Harrisburg PA – Many parents worry about their teens texting while driving, but students throughout Pennsylvania recently took part in a statewide competition to come up with new ways to curb unsafe distracted driving habits.
It’s called the Innovations Challenge by PennDOT, and a team of students from The Haverford School, Montgomery County, were chosen as the statewide winners.
All students in the competition were asked to come up with a unique or unusual project that could be developed within the next 5 to 10 years to prevent or discourage distracted driving.
The winning team developed a plan to use gyroscopic technology already available in most cell phones to detect real-time speed, acceleration and send alerts when unsafe driving practices are detected.
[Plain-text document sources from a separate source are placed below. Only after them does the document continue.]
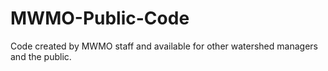 # MWMO-Public-Code
Code created by MWMO staff and available for other watershed managers and the public.
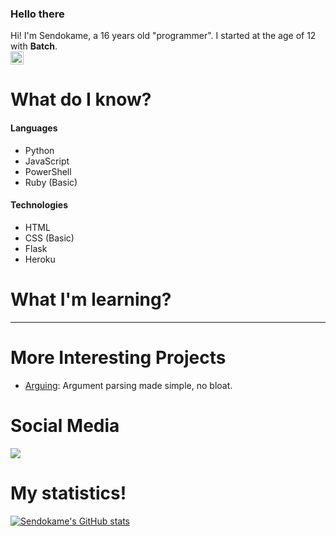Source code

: ### Hello there

Hi! I'm Sendokame, a 16 years old "programmer". I started at the age of 12 with **Batch**.<br>
<img height=21 src="https://komarev.com/ghpvc/?username=ZSendokame">

# What do I know?
#### Languages
- Python
- JavaScript
- PowerShell
- Ruby (Basic)

#### Technologies
- HTML
- CSS (Basic)
- Flask
- Heroku

# What I'm learning?
---

# More Interesting Projects
- [Arguing](https://github.com/zsendokame/Arguing): Argument parsing made simple, no bloat.

# Social Media
<a href="https://discord.gg/aBsCR6pyZj"><img src="https://img.shields.io/badge/Discord-7289DA?style=for-the-badge&logo=discord&logoColor=white"/></a>

# My statistics!
[![Sendokame's GitHub stats](https://github-readme-stats.vercel.app/api?username=zsendokame)](https://github.com/zsendokame/zsendokame)
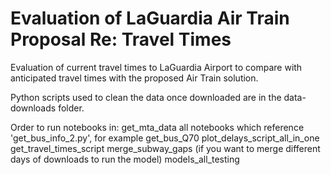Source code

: # Evaluation of LaGuardia Air Train Proposal Re: Travel Times
Evaluation of current travel times to LaGuardia Airport to compare with anticipated travel times with the proposed Air Train solution.

Python scripts used to clean the data once downloaded are in the data-downloads folder.

Order to run notebooks in:
get_mta_data
all notebooks which reference 'get_bus_info_2.py', for example get_bus_Q70
plot_delays_script_all_in_one
get_travel_times_script
merge_subway_gaps (if you want to merge different days of downloads to run the model)
models_all_testing
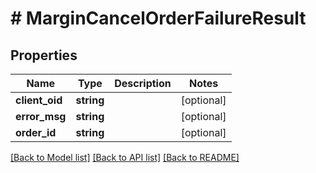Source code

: # # MarginCancelOrderFailureResult

## Properties

Name | Type | Description | Notes
------------ | ------------- | ------------- | -------------
**client_oid** | **string** |  | [optional]
**error_msg** | **string** |  | [optional]
**order_id** | **string** |  | [optional]

[[Back to Model list]](../../README.md#models) [[Back to API list]](../../README.md#endpoints) [[Back to README]](../../README.md)
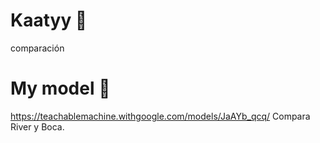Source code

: # Kaatyy 🎀
comparación 
# My model 🦔
https://teachablemachine.withgoogle.com/models/JaAYb_qcq/
Compara River y Boca.
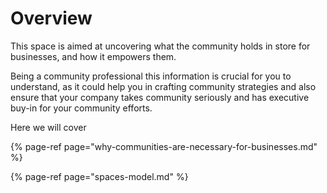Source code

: # Overview

This space is aimed at uncovering what the community holds in store for businesses, and how it empowers them.

Being a community professional this information is crucial for you to understand, as it could help you in crafting community strategies and also ensure that your company takes community seriously and has executive buy-in for your community efforts.

Here we will cover

{% page-ref page="why-communities-are-necessary-for-businesses.md" %}

{% page-ref page="spaces-model.md" %}



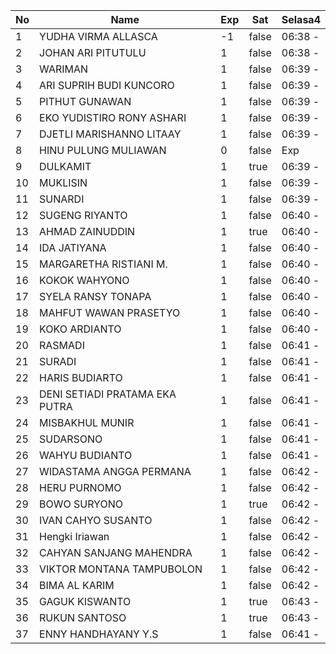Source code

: | No | Name | Exp | Sat | Selasa4 |
|-----|-----|-----|-----|-----|
| 1 | YUDHA VIRMA ALLASCA | -1 | false | 06:38 - |
| 2 | JOHAN ARI PITUTULU | 1 | false | 06:38 - |
| 3 | WARIMAN | 1 | false | 06:39 - |
| 4 | ARI SUPRIH BUDI KUNCORO | 1 | false | 06:39 - |
| 5 | PITHUT GUNAWAN | 1 | false | 06:39 - |
| 6 | EKO YUDISTIRO RONY ASHARI | 1 | false | 06:39 - |
| 7 | DJETLI MARISHANNO LITAAY | 1 | false | 06:39 - |
| 8 | HINU PULUNG MULIAWAN | 0 | false | Exp |
| 9 | DULKAMIT | 1 | true | 06:39 - |
| 10 | MUKLISIN | 1 | false | 06:39 - |
| 11 | SUNARDI | 1 | false | 06:39 - |
| 12 | SUGENG RIYANTO | 1 | false | 06:40 - |
| 13 | AHMAD ZAINUDDIN | 1 | true | 06:40 - |
| 14 | IDA JATIYANA | 1 | false | 06:40 - |
| 15 | MARGARETHA RISTIANI M. | 1 | false | 06:40 - |
| 16 | KOKOK WAHYONO | 1 | false | 06:40 - |
| 17 | SYELA RANSY TONAPA | 1 | false | 06:40 - |
| 18 | MAHFUT WAWAN PRASETYO | 1 | false | 06:40 - |
| 19 | KOKO ARDIANTO | 1 | false | 06:40 - |
| 20 | RASMADI | 1 | false | 06:41 - |
| 21 | SURADI | 1 | false | 06:41 - |
| 22 | HARIS BUDIARTO | 1 | false | 06:41 - |
| 23 | DENI SETIADI PRATAMA EKA PUTRA | 1 | false | 06:41 - |
| 24 | MISBAKHUL MUNIR | 1 | false | 06:41 - |
| 25 | SUDARSONO | 1 | false | 06:41 - |
| 26 | WAHYU BUDIANTO | 1 | false | 06:41 - |
| 27 | WIDASTAMA ANGGA PERMANA | 1 | false | 06:42 - |
| 28 | HERU PURNOMO | 1 | false | 06:42 - |
| 29 | BOWO SURYONO | 1 | true | 06:42 - |
| 30 | IVAN CAHYO SUSANTO | 1 | false | 06:42 - |
| 31 | Hengki Iriawan | 1 | false | 06:42 - |
| 32 | CAHYAN SANJANG MAHENDRA | 1 | false | 06:42 - |
| 33 | VIKTOR MONTANA TAMPUBOLON | 1 | false | 06:42 - |
| 34 | BIMA AL KARIM | 1 | false | 06:42 - |
| 35 | GAGUK KISWANTO | 1 | true | 06:43 - |
| 36 | RUKUN SANTOSO | 1 | true | 06:43 - |
| 37 | ENNY HANDHAYANY Y.S | 1 | false | 06:41 - |
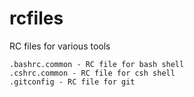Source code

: # rcfiles
RC files for various tools

    .bashrc.common - RC file for bash shell
    .cshrc.common - RC file for csh shell
    .gitconfig - RC file for git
Additionally, since the accelerometer can detect lane changes and drifts, it can monitor the frequency and quality of the teen’s driving behavior and focus.
“Since last fall, students have been working hard to solve this year’s challenge,” said PennDOT Secretary Leslie S. Richards. “My personal thanks to all who took part in the PennDOT Innovations Challenge this year. I am impressed by all of the innovative ideas we received to help make Pennsylvania a safer place to be.”
Launched this school year, the PennDOT Innovations Challenge is a statewide competition that called on teams of students in ninth through 11th grade to use their problem solving, creative and strategic-thinking abilities to solve a specific real-world transportation challenge.
Students were asked to look at technologies and innovative methods, aside from traditional paid advertising, marketing and social media channels, that can be developed in the next five to 10 years to curb unsafe teen driving practices.
Mentored by Holly Golecki, Upper School Science, Director of Robotics, statewide winning team members include: Yiheng Chen, Micky Fairorth, Aram LaVan and Will Vauclain.
The team’s innovation was a machine-learning based attention analysis tool for use on smartphones that incorporates the device’s existing technology. Using the built-in high-precision accelerometer and gyroscope, the platform can detect real-time speed, acceleration and send alerts when unsafe driving practices are detected. Additionally, since the accelerometer can detect lane changes and drifts, it can monitor the frequency and quality of the teen’s driving behavior and focus.
Seven regional winners were selected from 71 total entries to move on to compete in the statewide competition on April 24 in Harrisburg. Winning teams presented their solution to this year’s challenge to Richards and a panel of PennDOT judges who selected the statewide winner.
“I commend The Haverford School for their innovative solution to this ongoing problem,” Richards said. “I am impressed with their efforts and encouraged for the future knowing that bright young minds share the department’s passion for safety.”